[Source texts of formatted documents]
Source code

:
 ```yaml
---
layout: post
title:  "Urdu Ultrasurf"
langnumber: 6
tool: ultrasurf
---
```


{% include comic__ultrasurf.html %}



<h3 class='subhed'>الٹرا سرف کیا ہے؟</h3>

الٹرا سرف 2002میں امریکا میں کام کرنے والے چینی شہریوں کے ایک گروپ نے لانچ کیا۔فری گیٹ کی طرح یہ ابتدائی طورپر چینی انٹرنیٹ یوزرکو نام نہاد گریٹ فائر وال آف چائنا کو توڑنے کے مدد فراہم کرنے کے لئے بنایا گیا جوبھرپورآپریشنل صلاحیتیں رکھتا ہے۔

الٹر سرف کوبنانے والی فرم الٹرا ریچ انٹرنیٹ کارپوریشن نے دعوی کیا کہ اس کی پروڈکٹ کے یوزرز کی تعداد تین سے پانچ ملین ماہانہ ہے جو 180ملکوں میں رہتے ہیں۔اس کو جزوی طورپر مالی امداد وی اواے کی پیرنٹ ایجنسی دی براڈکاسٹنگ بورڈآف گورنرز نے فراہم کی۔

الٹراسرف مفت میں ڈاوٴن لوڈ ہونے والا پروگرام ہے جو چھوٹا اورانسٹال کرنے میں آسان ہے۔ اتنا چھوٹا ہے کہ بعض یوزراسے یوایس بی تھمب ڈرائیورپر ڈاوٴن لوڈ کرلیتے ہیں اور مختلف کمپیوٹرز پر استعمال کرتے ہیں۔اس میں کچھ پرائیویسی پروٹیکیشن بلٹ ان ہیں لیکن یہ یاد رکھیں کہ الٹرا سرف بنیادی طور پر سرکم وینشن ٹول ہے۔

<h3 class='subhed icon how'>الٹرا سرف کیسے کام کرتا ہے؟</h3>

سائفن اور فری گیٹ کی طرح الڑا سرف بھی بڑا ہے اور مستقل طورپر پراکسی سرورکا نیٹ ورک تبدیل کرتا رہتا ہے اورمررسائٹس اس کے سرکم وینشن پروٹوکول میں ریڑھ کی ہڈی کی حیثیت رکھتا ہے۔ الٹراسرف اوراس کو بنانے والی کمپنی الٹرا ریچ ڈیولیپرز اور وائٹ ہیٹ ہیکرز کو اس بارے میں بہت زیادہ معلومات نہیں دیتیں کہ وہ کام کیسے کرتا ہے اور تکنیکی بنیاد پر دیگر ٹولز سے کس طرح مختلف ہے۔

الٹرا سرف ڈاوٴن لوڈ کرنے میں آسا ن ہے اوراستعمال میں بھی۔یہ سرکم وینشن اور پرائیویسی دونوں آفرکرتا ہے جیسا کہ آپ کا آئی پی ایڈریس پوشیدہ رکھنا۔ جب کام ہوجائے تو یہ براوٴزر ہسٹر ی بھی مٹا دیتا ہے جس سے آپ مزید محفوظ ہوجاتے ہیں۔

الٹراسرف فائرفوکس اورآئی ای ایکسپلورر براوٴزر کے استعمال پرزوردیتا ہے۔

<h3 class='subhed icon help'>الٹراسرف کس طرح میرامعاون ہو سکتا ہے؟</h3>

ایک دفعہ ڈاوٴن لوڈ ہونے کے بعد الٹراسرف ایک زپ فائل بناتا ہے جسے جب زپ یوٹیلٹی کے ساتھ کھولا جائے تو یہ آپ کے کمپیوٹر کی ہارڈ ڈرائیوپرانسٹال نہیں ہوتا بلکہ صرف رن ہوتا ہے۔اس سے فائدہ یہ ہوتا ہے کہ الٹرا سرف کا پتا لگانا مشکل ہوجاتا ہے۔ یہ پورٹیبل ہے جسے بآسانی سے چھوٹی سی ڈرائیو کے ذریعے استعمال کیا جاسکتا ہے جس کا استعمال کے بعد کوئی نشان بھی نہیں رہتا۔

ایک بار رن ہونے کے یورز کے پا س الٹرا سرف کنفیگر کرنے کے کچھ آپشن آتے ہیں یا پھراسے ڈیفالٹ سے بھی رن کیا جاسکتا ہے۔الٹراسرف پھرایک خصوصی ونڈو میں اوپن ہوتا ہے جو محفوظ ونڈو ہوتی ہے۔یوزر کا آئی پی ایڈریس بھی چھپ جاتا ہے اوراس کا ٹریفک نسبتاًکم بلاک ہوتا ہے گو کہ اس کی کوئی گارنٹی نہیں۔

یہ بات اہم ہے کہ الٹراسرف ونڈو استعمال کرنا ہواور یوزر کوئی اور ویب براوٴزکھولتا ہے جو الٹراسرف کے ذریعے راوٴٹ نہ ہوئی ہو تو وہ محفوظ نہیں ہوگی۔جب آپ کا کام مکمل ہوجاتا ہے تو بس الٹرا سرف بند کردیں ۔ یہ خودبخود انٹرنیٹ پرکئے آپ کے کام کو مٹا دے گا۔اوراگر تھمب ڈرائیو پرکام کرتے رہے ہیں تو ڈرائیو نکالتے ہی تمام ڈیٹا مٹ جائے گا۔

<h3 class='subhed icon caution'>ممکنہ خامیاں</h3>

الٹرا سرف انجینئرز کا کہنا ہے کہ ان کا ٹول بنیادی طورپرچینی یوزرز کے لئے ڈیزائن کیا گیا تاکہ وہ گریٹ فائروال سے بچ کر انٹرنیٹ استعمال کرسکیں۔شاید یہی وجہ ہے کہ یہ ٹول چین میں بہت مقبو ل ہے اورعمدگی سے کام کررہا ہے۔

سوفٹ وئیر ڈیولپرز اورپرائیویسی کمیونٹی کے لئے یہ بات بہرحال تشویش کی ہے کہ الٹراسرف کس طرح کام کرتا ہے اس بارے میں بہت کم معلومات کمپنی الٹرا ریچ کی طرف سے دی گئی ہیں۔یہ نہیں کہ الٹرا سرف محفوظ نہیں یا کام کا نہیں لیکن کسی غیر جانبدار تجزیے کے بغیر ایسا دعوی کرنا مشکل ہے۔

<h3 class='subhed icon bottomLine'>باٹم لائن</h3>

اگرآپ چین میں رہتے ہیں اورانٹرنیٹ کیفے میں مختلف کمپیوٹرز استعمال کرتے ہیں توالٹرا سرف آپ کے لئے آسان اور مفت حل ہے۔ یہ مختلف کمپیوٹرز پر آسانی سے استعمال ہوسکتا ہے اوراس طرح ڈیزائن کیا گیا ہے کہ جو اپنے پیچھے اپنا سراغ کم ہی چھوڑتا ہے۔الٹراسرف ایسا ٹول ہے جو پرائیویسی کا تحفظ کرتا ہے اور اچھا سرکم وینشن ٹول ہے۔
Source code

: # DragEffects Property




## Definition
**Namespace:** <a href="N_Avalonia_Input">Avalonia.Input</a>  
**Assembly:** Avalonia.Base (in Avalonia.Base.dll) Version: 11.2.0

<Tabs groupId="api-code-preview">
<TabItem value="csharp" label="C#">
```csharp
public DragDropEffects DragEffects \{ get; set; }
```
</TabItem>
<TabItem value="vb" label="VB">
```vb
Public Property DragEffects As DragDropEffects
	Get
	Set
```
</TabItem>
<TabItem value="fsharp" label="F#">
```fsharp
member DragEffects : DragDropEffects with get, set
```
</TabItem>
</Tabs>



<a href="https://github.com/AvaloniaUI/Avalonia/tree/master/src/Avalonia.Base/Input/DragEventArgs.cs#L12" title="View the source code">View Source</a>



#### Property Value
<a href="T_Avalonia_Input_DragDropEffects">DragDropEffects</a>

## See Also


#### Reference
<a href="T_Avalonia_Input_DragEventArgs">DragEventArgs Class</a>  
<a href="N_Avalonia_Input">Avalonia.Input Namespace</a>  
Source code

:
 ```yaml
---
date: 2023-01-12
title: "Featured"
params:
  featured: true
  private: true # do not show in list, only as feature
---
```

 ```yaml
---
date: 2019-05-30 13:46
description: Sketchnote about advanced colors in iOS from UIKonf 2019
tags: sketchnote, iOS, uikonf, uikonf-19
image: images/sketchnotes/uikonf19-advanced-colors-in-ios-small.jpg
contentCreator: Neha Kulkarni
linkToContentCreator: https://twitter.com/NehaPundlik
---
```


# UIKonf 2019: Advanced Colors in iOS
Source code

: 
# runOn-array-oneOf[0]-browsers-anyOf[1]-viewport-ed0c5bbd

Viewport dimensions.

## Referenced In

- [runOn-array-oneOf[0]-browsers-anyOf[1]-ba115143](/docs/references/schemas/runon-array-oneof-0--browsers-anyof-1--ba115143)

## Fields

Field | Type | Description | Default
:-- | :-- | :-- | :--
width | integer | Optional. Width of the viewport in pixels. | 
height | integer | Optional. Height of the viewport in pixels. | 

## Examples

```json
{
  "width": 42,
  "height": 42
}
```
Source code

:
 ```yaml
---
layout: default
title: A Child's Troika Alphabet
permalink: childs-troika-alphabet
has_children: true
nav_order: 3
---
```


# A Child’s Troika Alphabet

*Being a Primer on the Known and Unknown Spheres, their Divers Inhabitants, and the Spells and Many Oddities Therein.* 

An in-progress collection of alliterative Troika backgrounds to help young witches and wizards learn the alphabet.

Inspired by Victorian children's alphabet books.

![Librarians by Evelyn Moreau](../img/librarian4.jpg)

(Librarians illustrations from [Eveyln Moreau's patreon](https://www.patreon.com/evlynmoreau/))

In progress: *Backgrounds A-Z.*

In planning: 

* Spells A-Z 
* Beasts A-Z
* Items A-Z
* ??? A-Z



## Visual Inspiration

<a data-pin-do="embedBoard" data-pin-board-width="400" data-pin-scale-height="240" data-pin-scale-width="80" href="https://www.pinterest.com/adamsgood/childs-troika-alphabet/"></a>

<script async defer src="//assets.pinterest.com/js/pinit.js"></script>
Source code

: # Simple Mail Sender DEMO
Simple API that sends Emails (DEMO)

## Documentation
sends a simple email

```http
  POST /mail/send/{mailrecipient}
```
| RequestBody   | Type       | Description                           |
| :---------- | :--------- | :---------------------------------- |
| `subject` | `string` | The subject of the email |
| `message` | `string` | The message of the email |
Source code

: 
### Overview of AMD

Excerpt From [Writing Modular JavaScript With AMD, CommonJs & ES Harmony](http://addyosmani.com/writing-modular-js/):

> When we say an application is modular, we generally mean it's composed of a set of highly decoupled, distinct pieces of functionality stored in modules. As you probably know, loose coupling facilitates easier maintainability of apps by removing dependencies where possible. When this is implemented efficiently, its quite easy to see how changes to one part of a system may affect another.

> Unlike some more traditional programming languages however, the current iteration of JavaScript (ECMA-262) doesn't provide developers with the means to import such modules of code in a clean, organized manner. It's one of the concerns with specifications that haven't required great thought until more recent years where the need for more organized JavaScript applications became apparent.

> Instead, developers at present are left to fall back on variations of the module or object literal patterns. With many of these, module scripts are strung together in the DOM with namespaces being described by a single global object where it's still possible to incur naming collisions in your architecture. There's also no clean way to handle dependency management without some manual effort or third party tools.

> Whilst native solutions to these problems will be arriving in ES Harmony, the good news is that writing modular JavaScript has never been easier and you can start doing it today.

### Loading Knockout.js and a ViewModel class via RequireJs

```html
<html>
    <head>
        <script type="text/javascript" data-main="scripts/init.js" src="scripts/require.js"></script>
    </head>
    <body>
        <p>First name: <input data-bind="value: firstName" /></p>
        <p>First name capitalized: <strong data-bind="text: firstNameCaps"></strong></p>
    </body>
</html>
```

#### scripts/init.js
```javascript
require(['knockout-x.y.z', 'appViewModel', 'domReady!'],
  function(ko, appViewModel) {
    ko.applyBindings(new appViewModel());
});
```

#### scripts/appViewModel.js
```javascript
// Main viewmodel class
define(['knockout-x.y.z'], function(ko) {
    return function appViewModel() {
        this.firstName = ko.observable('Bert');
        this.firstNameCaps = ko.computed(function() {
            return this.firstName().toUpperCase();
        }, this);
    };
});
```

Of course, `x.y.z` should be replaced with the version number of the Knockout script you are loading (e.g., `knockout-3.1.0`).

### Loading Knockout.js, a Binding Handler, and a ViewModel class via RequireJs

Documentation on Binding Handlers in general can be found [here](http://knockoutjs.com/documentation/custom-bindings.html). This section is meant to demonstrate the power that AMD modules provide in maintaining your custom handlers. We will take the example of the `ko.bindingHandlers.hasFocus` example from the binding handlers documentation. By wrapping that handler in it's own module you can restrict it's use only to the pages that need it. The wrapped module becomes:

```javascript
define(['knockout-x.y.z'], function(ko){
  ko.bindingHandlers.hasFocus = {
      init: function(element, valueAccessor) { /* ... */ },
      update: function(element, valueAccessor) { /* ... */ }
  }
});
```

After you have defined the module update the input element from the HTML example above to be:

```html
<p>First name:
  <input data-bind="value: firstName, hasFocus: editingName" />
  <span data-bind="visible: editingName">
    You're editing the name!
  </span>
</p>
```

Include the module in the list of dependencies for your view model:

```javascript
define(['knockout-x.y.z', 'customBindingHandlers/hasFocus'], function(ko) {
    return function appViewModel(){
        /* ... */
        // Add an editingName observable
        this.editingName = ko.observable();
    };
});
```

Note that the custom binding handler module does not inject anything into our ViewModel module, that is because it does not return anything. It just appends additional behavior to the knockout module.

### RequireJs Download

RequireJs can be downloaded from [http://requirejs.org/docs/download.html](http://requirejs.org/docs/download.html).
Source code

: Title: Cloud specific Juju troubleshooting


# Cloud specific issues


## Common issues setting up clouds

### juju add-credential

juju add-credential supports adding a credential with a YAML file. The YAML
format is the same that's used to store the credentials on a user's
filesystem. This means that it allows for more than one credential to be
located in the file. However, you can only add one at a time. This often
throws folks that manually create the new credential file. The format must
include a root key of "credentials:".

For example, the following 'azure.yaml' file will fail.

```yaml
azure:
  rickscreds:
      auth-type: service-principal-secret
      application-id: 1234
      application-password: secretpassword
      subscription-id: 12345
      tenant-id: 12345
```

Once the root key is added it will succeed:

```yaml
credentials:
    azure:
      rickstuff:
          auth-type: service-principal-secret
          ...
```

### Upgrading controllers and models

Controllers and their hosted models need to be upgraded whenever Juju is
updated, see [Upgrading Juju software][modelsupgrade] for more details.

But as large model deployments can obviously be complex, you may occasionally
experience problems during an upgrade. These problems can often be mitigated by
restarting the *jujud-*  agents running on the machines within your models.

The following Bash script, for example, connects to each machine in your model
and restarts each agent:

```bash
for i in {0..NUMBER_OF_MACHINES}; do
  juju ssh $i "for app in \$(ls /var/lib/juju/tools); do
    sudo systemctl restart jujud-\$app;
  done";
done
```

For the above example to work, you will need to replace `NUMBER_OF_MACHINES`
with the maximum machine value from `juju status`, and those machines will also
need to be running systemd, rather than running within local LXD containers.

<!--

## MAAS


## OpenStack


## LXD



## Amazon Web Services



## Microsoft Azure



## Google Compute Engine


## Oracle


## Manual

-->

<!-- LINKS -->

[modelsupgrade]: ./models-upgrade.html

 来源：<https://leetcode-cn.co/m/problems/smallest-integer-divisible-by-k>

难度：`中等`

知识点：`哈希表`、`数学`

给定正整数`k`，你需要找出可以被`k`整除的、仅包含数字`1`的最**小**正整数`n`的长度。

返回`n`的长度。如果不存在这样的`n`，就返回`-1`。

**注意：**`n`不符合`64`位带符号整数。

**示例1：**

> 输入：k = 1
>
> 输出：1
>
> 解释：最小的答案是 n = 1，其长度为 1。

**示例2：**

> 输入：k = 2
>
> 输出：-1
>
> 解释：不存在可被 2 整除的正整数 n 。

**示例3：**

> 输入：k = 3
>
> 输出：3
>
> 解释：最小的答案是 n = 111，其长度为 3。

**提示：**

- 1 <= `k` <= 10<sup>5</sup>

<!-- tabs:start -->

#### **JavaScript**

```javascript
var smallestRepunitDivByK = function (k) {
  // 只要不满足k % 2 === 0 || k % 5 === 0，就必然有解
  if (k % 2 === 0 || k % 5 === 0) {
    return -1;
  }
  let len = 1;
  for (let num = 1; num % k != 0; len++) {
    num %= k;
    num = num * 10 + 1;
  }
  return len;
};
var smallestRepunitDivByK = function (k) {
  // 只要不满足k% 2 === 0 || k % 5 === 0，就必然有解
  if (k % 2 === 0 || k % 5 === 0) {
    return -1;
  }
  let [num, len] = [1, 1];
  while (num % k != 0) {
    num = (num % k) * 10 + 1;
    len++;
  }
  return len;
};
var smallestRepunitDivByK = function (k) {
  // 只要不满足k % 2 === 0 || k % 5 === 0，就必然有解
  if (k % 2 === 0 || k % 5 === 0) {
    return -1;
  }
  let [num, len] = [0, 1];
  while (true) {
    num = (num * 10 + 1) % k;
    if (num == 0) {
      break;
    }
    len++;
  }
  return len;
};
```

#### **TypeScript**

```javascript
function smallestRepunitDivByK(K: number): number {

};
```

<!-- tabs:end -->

* **PROBLEM REQUIREMENTS**
Your task is to repeat the records exactly. Begin at their first line and stop after the line containing "<h3 class='subhed icon help'>الٹراسرف".

* **WRITTEN ANSWER**
Source code

:
 ```yaml
---
layout: post
title:  "Urdu Ultrasurf"
langnumber: 6
tool: ultrasurf
---
```


{% include comic__ultrasurf.html %}



<h3 class='subhed'>الٹرا سرف کیا ہے؟</h3>

الٹرا سرف 2002میں امریکا میں کام کرنے والے چینی شہریوں کے ایک گروپ نے لانچ کیا۔فری گیٹ کی طرح یہ ابتدائی طورپر چینی انٹرنیٹ یوزرکو نام نہاد گریٹ فائر وال آف چائنا کو توڑنے کے مدد فراہم کرنے کے لئے بنایا گیا جوبھرپورآپریشنل صلاحیتیں رکھتا ہے۔

الٹر سرف کوبنانے والی فرم الٹرا ریچ انٹرنیٹ کارپوریشن نے دعوی کیا کہ اس کی پروڈکٹ کے یوزرز کی تعداد تین سے پانچ ملین ماہانہ ہے جو 180ملکوں میں رہتے ہیں۔اس کو جزوی طورپر مالی امداد وی اواے کی پیرنٹ ایجنسی دی براڈکاسٹنگ بورڈآف گورنرز نے فراہم کی۔

الٹراسرف مفت میں ڈاوٴن لوڈ ہونے والا پروگرام ہے جو چھوٹا اورانسٹال کرنے میں آسان ہے۔ اتنا چھوٹا ہے کہ بعض یوزراسے یوایس بی تھمب ڈرائیورپر ڈاوٴن لوڈ کرلیتے ہیں اور مختلف کمپیوٹرز پر استعمال کرتے ہیں۔اس میں کچھ پرائیویسی پروٹیکیشن بلٹ ان ہیں لیکن یہ یاد رکھیں کہ الٹرا سرف بنیادی طور پر سرکم وینشن ٹول ہے۔

<h3 class='subhed icon how'>الٹرا سرف کیسے کام کرتا ہے؟</h3>

سائفن اور فری گیٹ کی طرح الڑا سرف بھی بڑا ہے اور مستقل طورپر پراکسی سرورکا نیٹ ورک تبدیل کرتا رہتا ہے اورمررسائٹس اس کے سرکم وینشن پروٹوکول میں ریڑھ کی ہڈی کی حیثیت رکھتا ہے۔ الٹراسرف اوراس کو بنانے والی کمپنی الٹرا ریچ ڈیولیپرز اور وائٹ ہیٹ ہیکرز کو اس بارے میں بہت زیادہ معلومات نہیں دیتیں کہ وہ کام کیسے کرتا ہے اور تکنیکی بنیاد پر دیگر ٹولز سے کس طرح مختلف ہے۔

الٹرا سرف ڈاوٴن لوڈ کرنے میں آسا ن ہے اوراستعمال میں بھی۔یہ سرکم وینشن اور پرائیویسی دونوں آفرکرتا ہے جیسا کہ آپ کا آئی پی ایڈریس پوشیدہ رکھنا۔ جب کام ہوجائے تو یہ براوٴزر ہسٹر ی بھی مٹا دیتا ہے جس سے آپ مزید محفوظ ہوجاتے ہیں۔

الٹراسرف فائرفوکس اورآئی ای ایکسپلورر براوٴزر کے استعمال پرزوردیتا ہے۔

<h3 class='subhed icon help'>الٹراسرف کس طرح میرامعاون ہو سکتا ہے؟</h3>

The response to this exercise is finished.